Like I said earlier, I have the same ssd. I also have let Magician tool do its auto tune thus disabling whatever it says to, I have followed that same guide several times that you followed, and I have run with the pagefile off and sized to 2000mb. I have not had the freezes that you have had due to ssd problems. I have had other issues like OC unstable or memory timings unstable resulting in freezes and such.... 

Have you ruled out every other possible hardware/software/driver problem?  And when you installed, did you install with only the ssd attached, no other hdds?


----------



## Flibolito (Aug 29, 2012)

Try other USB ports. Such as the ones directly on the motherboard or the ones on the case, also the PS/2 legacy port with the proper attachments might make the problem go away. well get to the bottom of this might just take a little time. I would also try reinstalling the motherboard Drivers one at a time.


----------



## Mo786 (Aug 29, 2012)

manofthem said:


> Like I said earlier, I have the same ssd. I also have let Magician tool do its auto tune thus disabling whatever it says to, I have followed that same guide several times that you followed, and I have run with the pagefile off and sized to 2000mb. I have not had the freezes that you have had due to ssd problems. I have had other issues like OC unstable or memory timings unstable resulting in freezes and such....
> 
> Have you ruled out every other possible hardware/software/driver problem?  And when you installed, did you install with only the ssd attached, no other hdds?


Well my RAM is originally at 1600 MHz, but the Phenom II memory controller only supports up to 1333 MHz natively.

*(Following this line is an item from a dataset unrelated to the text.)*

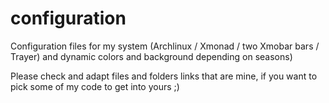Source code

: # configuration
Configuration files for my system (Archlinux / Xmonad / two Xmobar bars / Trayer) and dynamic colors and background depending on seasons)

Please check and adapt files and folders links that are mine, if you want to pick some of my code to get into yours ;)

I have been running it at 1600 MHz for maybe over a year now without any problems, so I doubt that's the problem. My GPU is also factory overclocked and hadn't had any problems with it other than overheating when playing Civ 5 for extensive amount of hours nonstop.

I don't know what other software to rule out. It's a fresh copy of Windows 7 with the basic stuff installed on it (firefox, steam, windows live messenger, media player classic, poweriso, thunderbird, office 2007, and a few steam games). As for hardware, nothing really changed. I simply added the SSD to all the other components I've had running for over a year. Unless the SSD doesn't like the SATA controller or the driver of it, I don't know what the problem could be.

And yes, I installed with the SSD and the DVD Rom attached. I unplugged all other storage devices.


Flibolito said:


> Try other USB ports. Such as the ones directly on the motherboard or the ones on the case, also the PS/2 legacy port with the proper attachments might make the problem go away. well get to the bottom of this might just take a little time. I would also try reinstalling the motherboard Drivers one at a time.



What do USB ports have to do with this? I've been running this same setup for over a year with no problem. This only started about 3 days ago when I added the SSD to my setup.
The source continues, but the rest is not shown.